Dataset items

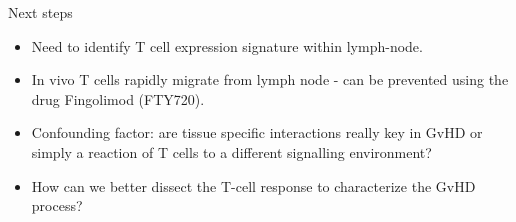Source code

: \documentclass[final,hyperref={pdfpagelabels=false}]{beamer}
\begin{document}
\begin{frame}{}
\begin{columns}[t]
\begin{column}{.36\linewidth}
\begin{block}{Next steps}
\begin{itemize}
\item Need to identify T cell expression signature within lymph-node.
\item In vivo T cells rapidly migrate from lymph node - can be prevented using the drug Fingolimod (FTY720).
\item Confounding factor: are tissue specific interactions really key in GvHD or simply a reaction of T cells to a different signalling environment?
\item How can we better dissect the T-cell response to characterize the GvHD process?
\end{itemize}
\end{block}

\vspace{10cm}
\end{column}
\end{columns}
\end{frame}
\end{document}

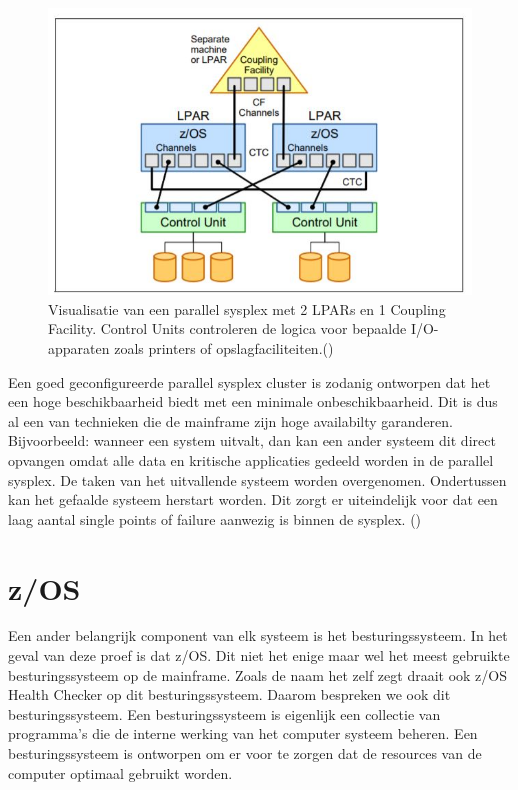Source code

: \begin{figure}[h]
	\centering
	\includegraphics{img/ParallelSysplex}
	\caption[Visualisatie van een Parallel Sysplex]{Visualisatie van een parallel sysplex met 2 LPARs en 1 Coupling Facility. Control Units controleren de logica voor bepaalde I/O-apparaten zoals printers of opslagfaciliteiten.(\cite{Ebbers2011})}
	\label{fig:parallelsysplex}
\end{figure}

Een goed geconfigureerde parallel sysplex cluster is zodanig ontworpen dat het een hoge beschikbaarheid biedt met een minimale onbeschikbaarheid. Dit is dus al een van technieken die de mainframe zijn hoge availabilty garanderen. Bijvoorbeeld: wanneer een system uitvalt, dan kan een ander systeem dit direct opvangen omdat alle data en kritische applicaties gedeeld worden in de parallel sysplex. De taken van het uitvallende systeem worden overgenomen. Ondertussen kan het gefaalde systeem herstart worden. Dit zorgt er uiteindelijk voor dat een laag aantal single points of failure aanwezig is binnen de sysplex. (\cite{Ebbers2011})

\section{z/OS}
\label{subsec:z/OS}

Een ander belangrijk component van elk systeem is het besturingssysteem. In het geval van deze proef is dat z/OS. Dit niet het enige maar wel het meest gebruikte besturingssysteem op de mainframe. Zoals de naam het zelf zegt draait ook z/OS Health Checker op dit besturingssysteem. Daarom bespreken we ook dit besturingssysteem. Een besturingssysteem is eigenlijk een collectie van programma's die de interne werking van het computer systeem beheren. Een besturingssysteem is ontworpen om er voor te zorgen dat de resources van de computer optimaal gebruikt worden.

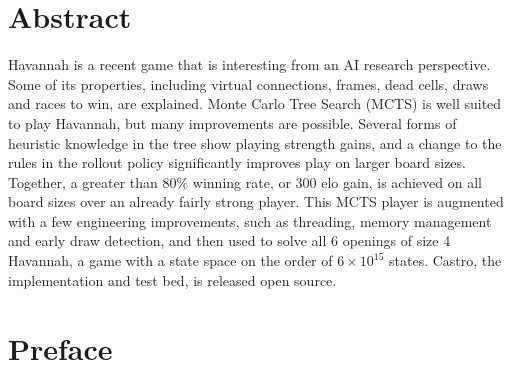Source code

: 
  \newpage
  \chapter*{Abstract}
  \thispagestyle{empty}
  \vspace*{-0.7in}
  \renewcommand{\baselinestretch}{1.8}
  \normalsize{

Havannah is a recent game that is interesting from an AI research perspective. Some of its properties, including virtual connections, frames, dead cells, draws and races to win, are explained. Monte Carlo Tree Search (MCTS) is well suited to play Havannah, but many improvements are possible. Several forms of heuristic knowledge in the tree show playing strength gains, and a change to the rules in the rollout policy significantly improves play on larger board sizes. Together, a greater than 80\% winning rate, or 300 elo gain, is achieved on all board sizes over an already fairly strong player. This MCTS player is augmented with a few engineering improvements, such as threading, memory management and early draw detection, and then used to solve all 6 openings of size 4 Havannah, a game with a state space on the order of $6 \times 10^{15}$ states. Castro, the implementation and test bed, is released open source.

  }

  \renewcommand{\baselinestretch}{1.33}

  \newpage
  \chapter*{Preface}
  \thispagestyle{empty}
  \vspace*{-0.7in}

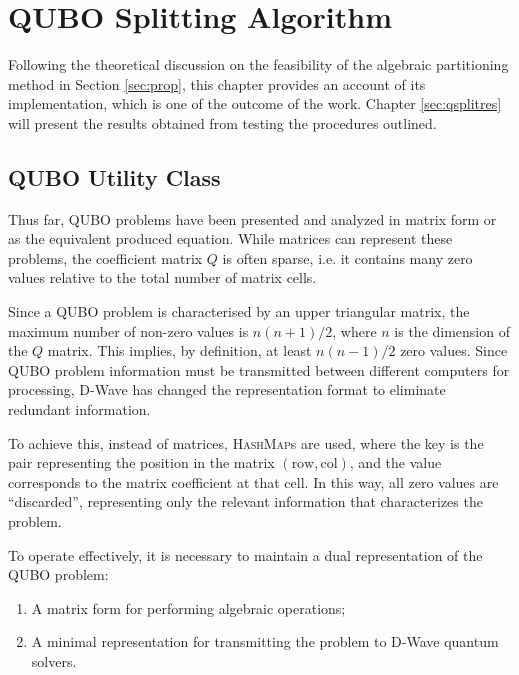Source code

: \chapter{QUBO Splitting Algorithm}

Following the theoretical discussion on the feasibility of the algebraic partitioning method in Section \ref{sec:prop}, this chapter provides an account of its implementation, which is one of the outcome of the work. 
Chapter \ref{sec:qsplitres} will present the results obtained from testing the procedures outlined.

\section{QUBO Utility Class}

Thus far, QUBO problems have been presented and analyzed in matrix form or as the equivalent produced equation. 
While matrices can represent these problems, the coefficient matrix $Q$ is often sparse, i.e. it contains many zero values relative to the total number of matrix cells.

Since a QUBO problem is characterised by an upper triangular matrix, the maximum number of non-zero values is $n(n+1)/2$, where $n$ is the dimension of the $Q$ matrix. 
This implies, by definition, at least $n(n-1)/2$ zero values. Since QUBO problem information must be transmitted between different computers for processing, D-Wave has changed the representation format to eliminate redundant information.

To achieve this, instead of matrices, \textsc{HashMap}s are used, where the key is the pair representing the position in the matrix $(\text{row}, \text{col})$, and the value corresponds to the matrix coefficient at that cell. 
In this way, all zero values are ``discarded'', representing only the relevant information that characterizes the problem.

To operate effectively, it is necessary to maintain a dual representation of the QUBO problem: 
\begin{enumerate} 
	\item A matrix form for performing algebraic operations; 
	\item A minimal representation for transmitting the problem to D-Wave quantum solvers. 
\end{enumerate}


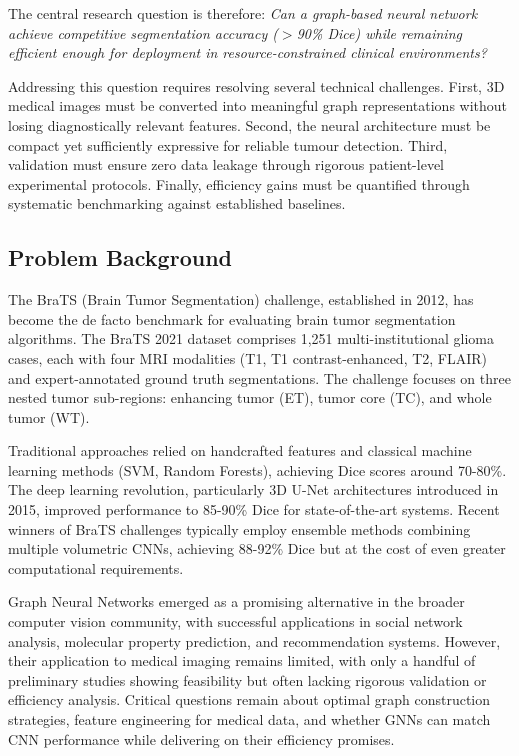 The central research question is therefore: \textit{Can a graph-based neural network achieve competitive segmentation accuracy ($>$90\% Dice) while remaining efficient enough for deployment in resource-constrained clinical environments?}

Addressing this question requires resolving several technical challenges. First, 3D medical images must be converted into meaningful graph representations without losing diagnostically relevant features. Second, the neural architecture must be compact yet sufficiently expressive for reliable tumour detection. Third, validation must ensure zero data leakage through rigorous patient-level experimental protocols. Finally, efficiency gains must be quantified through systematic benchmarking against established baselines.

\subsection{Problem Background}

The BraTS (Brain Tumor Segmentation) challenge, established in 2012, has become the de facto benchmark for evaluating brain tumor segmentation algorithms. The BraTS 2021 dataset comprises 1,251 multi-institutional glioma cases, each with four MRI modalities (T1, T1 contrast-enhanced, T2, FLAIR) and expert-annotated ground truth segmentations. The challenge focuses on three nested tumor sub-regions: enhancing tumor (ET), tumor core (TC), and whole tumor (WT).

Traditional approaches relied on handcrafted features and classical machine learning methods (SVM, Random Forests), achieving Dice scores around 70-80\%. The deep learning revolution, particularly 3D U-Net architectures introduced in 2015, improved performance to 85-90\% Dice for state-of-the-art systems. Recent winners of BraTS challenges typically employ ensemble methods combining multiple volumetric CNNs, achieving 88-92\% Dice but at the cost of even greater computational requirements.

Graph Neural Networks emerged as a promising alternative in the broader computer vision community, with successful applications in social network analysis, molecular property prediction, and recommendation systems. However, their application to medical imaging remains limited, with only a handful of preliminary studies showing feasibility but often lacking rigorous validation or efficiency analysis. Critical questions remain about optimal graph construction strategies, feature engineering for medical data, and whether GNNs can match CNN performance while delivering on their efficiency promises.

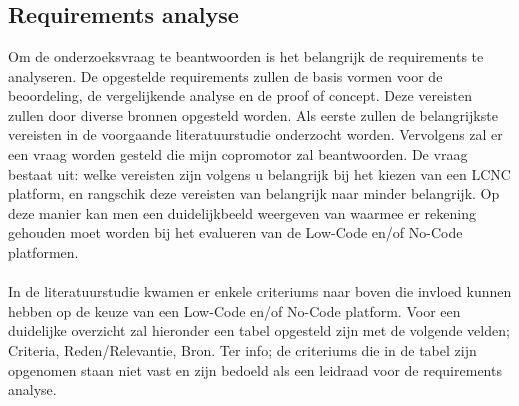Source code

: 
\chapter{}%
\label{ch:methodologie}


\section*{Requirements analyse}
\label{sec:requirements-analyse}
Om de onderzoeksvraag te beantwoorden is het belangrijk 
de requirements te analyseren. De opgestelde requirements zullen de basis vormen voor de beoordeling, de vergelijkende analyse en de proof of concept.
 Deze vereisten zullen door diverse bronnen opgesteld worden. Als eerste
  zullen de belangrijkste vereisten in de voorgaande literatuurstudie onderzocht worden. Vervolgens zal er een vraag
   worden gesteld die mijn copromotor zal beantwoorden. De vraag bestaat uit: welke vereisten zijn volgens u belangrijk bij het kiezen van een 
   LCNC platform, en rangschik deze vereisten van belangrijk naar minder belangrijk. Op deze manier kan men een duidelijkbeeld weergeven van waarmee er rekening gehouden moet worden bij het evalueren van de Low-Code en/of No-Code platformen.
\\
\\
In de literatuurstudie kwamen er enkele criteriums naar boven die invloed kunnen hebben op 
de keuze van een Low-Code en/of No-Code platform. Voor een duidelijke overzicht zal hieronder een tabel opgesteld zijn met de volgende velden; 
Criteria, Reden/Relevantie, Bron. Ter info; de criteriums die in de tabel zijn opgenomen 
staan niet vast en zijn bedoeld als een leidraad voor de requirements analyse.
\\
\\


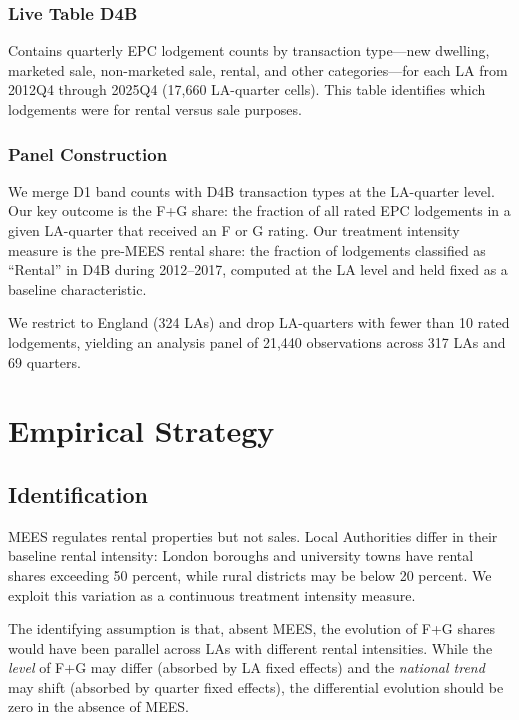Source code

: \documentclass[12pt]{article}
\begin{document}
\subsubsection*{Live Table D4B} Contains quarterly EPC lodgement counts by transaction type---new dwelling, marketed sale, non-marketed sale, rental, and other categories---for each LA from 2012Q4 through 2025Q4 (17,660 LA-quarter cells). This table identifies which lodgements were for rental versus sale purposes.

\subsubsection*{Panel Construction} We merge D1 band counts with D4B transaction types at the LA-quarter level. Our key outcome is the F+G share: the fraction of all rated EPC lodgements in a given LA-quarter that received an F or G rating. Our treatment intensity measure is the pre-MEES rental share: the fraction of lodgements classified as ``Rental'' in D4B during 2012--2017, computed at the LA level and held fixed as a baseline characteristic.

We restrict to England (324 LAs) and drop LA-quarters with fewer than 10 rated lodgements, yielding an analysis panel of 21,440 observations across 317 LAs and 69 quarters.



\section{Empirical Strategy}

\subsection{Identification}

MEES regulates rental properties but not sales. Local Authorities differ in their baseline rental intensity: London boroughs and university towns have rental shares exceeding 50 percent, while rural districts may be below 20 percent. We exploit this variation as a continuous treatment intensity measure.

The identifying assumption is that, absent MEES, the evolution of F+G shares would have been parallel across LAs with different rental intensities. While the \textit{level} of F+G may differ (absorbed by LA fixed effects) and the \textit{national trend} may shift (absorbed by quarter fixed effects), the differential evolution should be zero in the absence of MEES.
\end{document}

* _Your task_
Out of the records above, pick each line that contains the string "number".

* _Solution to the exercise_
While matrices can represent these problems, the coefficient matrix $Q$ is often sparse, i.e. it contains many zero values relative to the total number of matrix cells.
Since a QUBO problem is characterised by an upper triangular matrix, the maximum number of non-zero values is $n(n+1)/2$, where $n$ is the dimension of the $Q$ matrix. 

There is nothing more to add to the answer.